Q-FOG cools cyclists with a personal mist
The spray trend seen on products like GEIGERRIG pressurized hydration packs takes a new turn in the Q-FOG. This bike-mountable apparatus is a personal mister designed to keep cyclists cool on long, hot summer rides.
Currently up for funding on Indiegogo, the 80-gram (2.8-oz) Q-FOG is a simple device designed to cool hot, sweaty cyclists and mountain bikers. It's billed as the world's first spray device for cyclists and includes a user-activated spray mechanism and a 100-ml water reservoir, both of which attach to the handlebars and stem. When the cyclist gets hot, he or she can pump the spray handle, which looks similar to a brake lever. The Q-FOG sprays a fine mist all over the cyclist's torso, and the ensuing evaporation provides a cooling effect. Q-FOG designers say that the device provides enough water for more than 300 sprays and about two to three hours worth of ride time.
My first impression when coming across the Q-FOG was: why? Why would you install a bulky water bottle on handlebars that are already crowded with brakes, gear shifters and other hardware? Biking can certainly get hot, but there are a number of other simpler ways to cool down. And if you want to spray yourself, you can always do so with your water bottle or hydration pack. Why weigh yourself down with a bulky, top heavy system?
Then I remembered a recent mountain bike ride in the desert. It wasn't particularly hot temperature-wise, perhaps 80° F at the peak of the outing, but there were no trees or shrubs above knee-height and few clouds. The sun poured down relentlessly, and there were long flat sections and gentle uphills that required maintaining a constant pedaling rhythm. There were few breezy downhills to provide reprieve, and some of the canyons the trail meandered through felt like industrial ovens. So ambient temperature aside, it was HOT. We took breaks periodically, but breaking too often would have cut into our momentum, making the ride longer and hotter. A spray system designed to be used without stopping would have definitely been beneficial on that particular ride.
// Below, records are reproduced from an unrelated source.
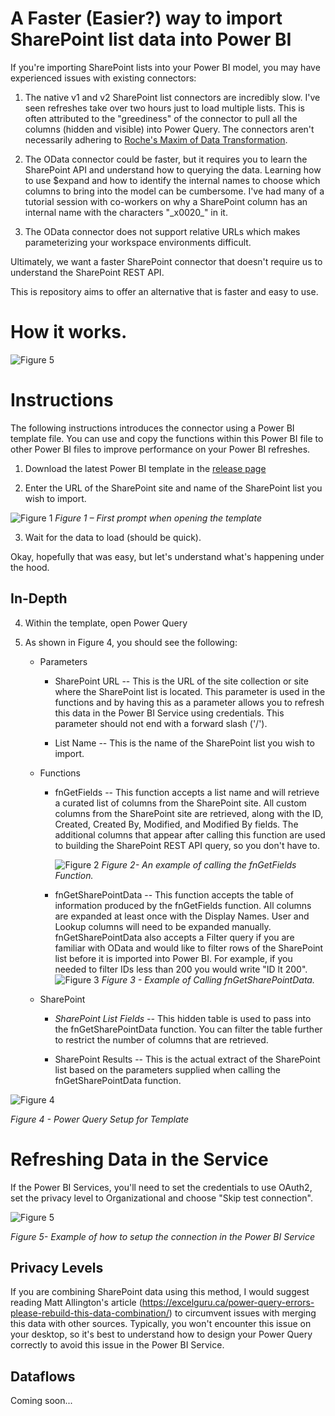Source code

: # A Faster (Easier?) way to import SharePoint list data into Power BI

If you're importing SharePoint lists into your Power BI model, you may
have experienced issues with existing connectors:

1)  The native v1 and v2 SharePoint list connectors are incredibly slow.
    I've seen refreshes take over two hours just to load multiple lists.
    This is often attributed to the "greediness" of the connector to
    pull all the columns (hidden and visible) into Power Query. The
    connectors aren't necessarily adhering to <a href="https://ssbipolar.com/2021/05/31/roches-maxim/" target="_blank">Roche's Maxim of Data Transformation</a>.

2)  The OData connector could be faster, but it requires you to learn
    the SharePoint API and understand how to querying the data. Learning
    how to use \$expand and how to identify the internal names to choose
    which columns to bring into the model can be cumbersome. I've had
    many of a tutorial session with co-workers on why a SharePoint
    column has an internal name with the characters "\_x0020\_" in it.

3)  The OData connector does not support relative URLs which makes
    parameterizing your workspace environments difficult.

Ultimately, we want a faster SharePoint connector that doesn't require
us to understand the SharePoint REST API.

This is repository aims to offer an alternative that is faster and easy
to use.

# How it works.
![Figure 5](images/HowItWorks.png)

# Instructions

The following instructions introduces the connector using a Power BI
template file. You can use and copy the functions within this Power BI
file to other Power BI files to improve performance on your Power BI
refreshes.

1)  Download the latest Power BI template in the <a href="https://github.com/kerski/power-query-sharepoint-faster-easier/releases" target="_blank">release page</a>

2)  Enter the URL of the SharePoint site and name of the SharePoint list you wish to import.

![Figure 1](images/Figure1.png)
*Figure 1 – First prompt when opening the template*

3)  Wait for the data to load (should be quick).

Okay, hopefully that was easy, but let's understand what's happening
under the hood.

## In-Depth

4)  Within the template, open Power Query

5)  As shown in Figure 4, you should see the following:

    - Parameters
        - SharePoint URL -- This is the URL of the site collection or
            site where the SharePoint list is located. This parameter is
            used in the functions and by having this as a parameter
            allows you to refresh this data in the Power BI Service
            using credentials. This parameter should not end with a
            forward slash ('/').

        - List Name -- This is the name of the SharePoint list you
            wish to import.

    - Functions

        - fnGetFields -- This function accepts a list name and will
            retrieve a curated list of columns from the SharePoint site.
            All custom columns from the SharePoint site are retrieved,
            along with the ID, Created, Created By, Modified, and
            Modified By fields. The additional columns that appear after
            calling this function are used to building the SharePoint
            REST API query, so you don't have to.
            
            ![Figure 2](images/Figure2.png) 
            *Figure 2- An example of calling the fnGetFields Function.*

        - fnGetSharePointData -- This function accepts the table of
    information produced by the fnGetFields function. All columns are
    expanded at least once with the Display Names. User and Lookup
    columns will need to be expanded manually. fnGetSharePointData also
    accepts a Filter query if you are familiar with OData and would like
    to filter rows of the SharePoint list before it is imported into
    Power BI. For example, if you needed to filter IDs less than 200 you
    would write "ID lt 200".
    ![Figure 3](images/Figure3.png)
    *Figure 3 - Example of Calling fnGetSharePointData.*

    - SharePoint
        -  *SharePoint List Fields --* This hidden table is used to pass
        into the fnGetSharePointData function. You can filter the table
        further to restrict the number of columns that are retrieved.

        - SharePoint Results -- This is the actual extract of the
        SharePoint list based on the parameters supplied when calling
        the fnGetSharePointData function.

![Figure 4](images/Figure4.png)

*Figure 4 - Power Query Setup for Template*

# Refreshing Data in the Service

If the Power BI Services, you'll need to set the credentials to use
OAuth2, set the privacy level to Organizational and choose "Skip test
connection".

![Figure 5](images/Figure5.png)

*Figure 5- Example of how to setup the connection in the Power BI Service*

## Privacy Levels

If you are combining SharePoint data using this method, I would suggest
reading Matt Allington's article
(<https://excelguru.ca/power-query-errors-please-rebuild-this-data-combination/>)
to circumvent issues with merging this data with other sources.
Typically, you won't encounter this issue on your desktop, so it's best
to understand how to design your Power Query correctly to avoid this
issue in the Power BI Service.

## Dataflows

Coming soon...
Of course, not every ride is like the one above, and the Q-FOG will likely be unnecessary for many rides and many riders. It seems like it will be most useful in hot, dry environments where evaporative cooling works well. Spraying yourself down will be of little value in a humid environment where your jersey is already soaked through with sweat, though a spray to the face should provide a quick cooling effect. While its appeal may be limited, the Q-FOG is an interesting accessory that could prove useful to both diehard and novice cyclists looking to beat the heat.